_Task requirements:_
Within this listing, how many lines include the word "enregistrement"? Only the number should be given.

*** Opening Dataset excerpts ***

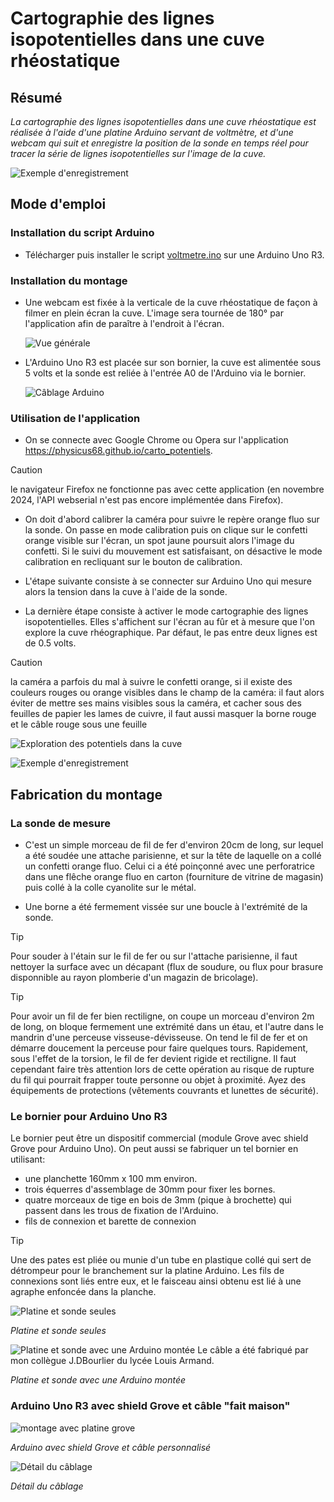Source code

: # Cartographie des lignes isopotentielles dans une cuve rhéostatique

## Résumé

_La cartographie des lignes isopotentielles dans une cuve rhéostatique est réalisée à l'aide d'une platine Arduino servant de voltmètre, et d'une webcam qui suit et enregistre la position de la sonde en temps réel pour tracer la série de lignes isopotentielles sur l'image de la cuve._ 

![Exemple d'enregistrement](photos/ecran_vue_spot.jpg)


## Mode d'emploi

### Installation du script Arduino 

- Télécharger puis installer le script [voltmetre.ino](https://github.com/physicus68/carto_potentiels/blob/main/arduino/voltmetre/voltmetre.ino) sur une Arduino Uno R3.

### Installation du montage
- Une webcam est fixée à la verticale de la cuve rhéostatique de façon à filmer en plein écran la cuve. L'image sera tournée de 180° par l'application afin de paraître à l'endroit à l'écran.

  ![Vue générale](photos/vue_generale.jpg)

- L'Arduino Uno R3 est placée sur son bornier, la cuve est alimentée sous 5 volts et la sonde est reliée à l'entrée A0 de l'Arduino via le bornier.

  ![Câblage Arduino](photos/vue_arduino.jpg)
  
### Utilisation de l'application
- On se connecte avec Google Chrome ou Opera sur l'application https://physicus68.github.io/carto_potentiels.

> [!CAUTION]
> le navigateur Firefox ne fonctionne pas avec cette application (en novembre 2024, l'API webserial n'est pas encore implémentée dans Firefox).

- On doit d'abord calibrer la caméra pour suivre le repère orange fluo sur la sonde. On passe en mode calibration puis on clique sur le confetti orange visible sur l'écran, un spot jaune poursuit alors l'image du confetti. Si le suivi du mouvement est satisfaisant, on désactive le mode calibration en recliquant sur le bouton de calibration.

- L'étape suivante consiste à se connecter sur Arduino Uno qui mesure alors la tension dans la cuve à l'aide de la sonde.

- La dernière étape consiste à activer le mode cartographie des lignes isopotentielles. Elles s'affichent sur l'écran au fûr et à mesure que l'on explore la cuve rhéographique. Par défaut, le pas entre deux lignes est de 0.5 volts.

> [!CAUTION]
> la caméra a parfois du mal à suivre le confetti orange, si il existe des couleurs rouges ou orange visibles dans le champ de la caméra: il faut alors éviter de mettre ses mains visibles sous la caméra, et cacher sous des feuilles de papier les lames de cuivre, il faut aussi masquer la borne rouge et le câble rouge sous une feuille

  ![Exploration des potentiels dans la cuve](photos/vue_cuve_durant_scan.jpg)

  ![Exemple d'enregistrement](photos/ecran_vue_spot.jpg)
  

## Fabrication du montage

### La sonde de mesure

- C'est un simple morceau de fil de fer d'environ 20cm de long, sur lequel a été soudée une attache parisienne, et sur la tête de laquelle on a collé un confetti orange fluo. Celui ci a été poinçonné avec une perforatrice dans une flêche orange fluo en carton (fourniture de vitrine de magasin) puis collé à la colle cyanolite sur le métal.
  
- Une borne a été fermement vissée sur une boucle à l'extrémité de la sonde.
  
> [!TIP]
> Pour souder à l'étain sur le fil de fer ou sur l'attache parisienne, il faut nettoyer la surface avec un décapant (flux de soudure, ou flux pour brasure disponnible au rayon plomberie d'un magazin de bricolage). 

> [!TIP]
> Pour avoir un fil de fer bien rectiligne, on coupe un morceau d'environ 2m de long, on bloque fermement une extrémité dans un étau, et l'autre dans le mandrin d'une perceuse visseuse-dévisseuse. On tend le fil de fer et on démarre doucement la perceuse  pour faire quelques tours. Rapidement, sous l'effet de la torsion, le fil de fer devient rigide et rectiligne. Il faut cependant faire très attention lors de cette opération au risque de rupture du fil qui pourrait frapper toute personne ou objet à proximité. Ayez des équipements de protections (vêtements couvrants et lunettes de sécurité).

### Le bornier pour Arduino Uno R3

Le bornier peut être un dispositif commercial (module Grove avec shield Grove pour Arduino Uno). On peut aussi se fabriquer un tel bornier en utilisant:

- une planchette 160mm x 100 mm environ.
- trois équerres d'assemblage de 30mm pour fixer les bornes.
- quatre morceaux de tige en bois de 3mm (pique à brochette) qui passent dans les trous de fixation de l'Arduino.
- fils de connexion et barette de connexion

> [!TIP]
> Une des pates est pliée ou munie d'un tube en plastique collé qui sert de détrompeur pour le branchement sur la platine Arduino. Les fils de connexions sont liés entre eux, et le faisceau ainsi obtenu est lié à une agraphe enfoncée dans la planche.
  
![Platine et sonde seules](photos/platine_seule.jpg)

*Platine et sonde seules*



![Platine et sonde avec une Arduino montée](photos/platine_avec_arduino.jpg)
Le câble a été fabriqué par mon collègue J.DBourlier du lycée Louis Armand.

*Platine et sonde avec une Arduino montée*
 
### Arduino Uno R3 avec shield Grove et câble "fait maison"

![montage avec platine grove](photos/montage_lla.jpg)

*Arduino avec shield Grove et câble personnalisé*

![Détail du câblage](photos/cablage_lla.jpg)

*Détail du câblage*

*** Closing Dataset excerpts ***

_Response to this task:_
2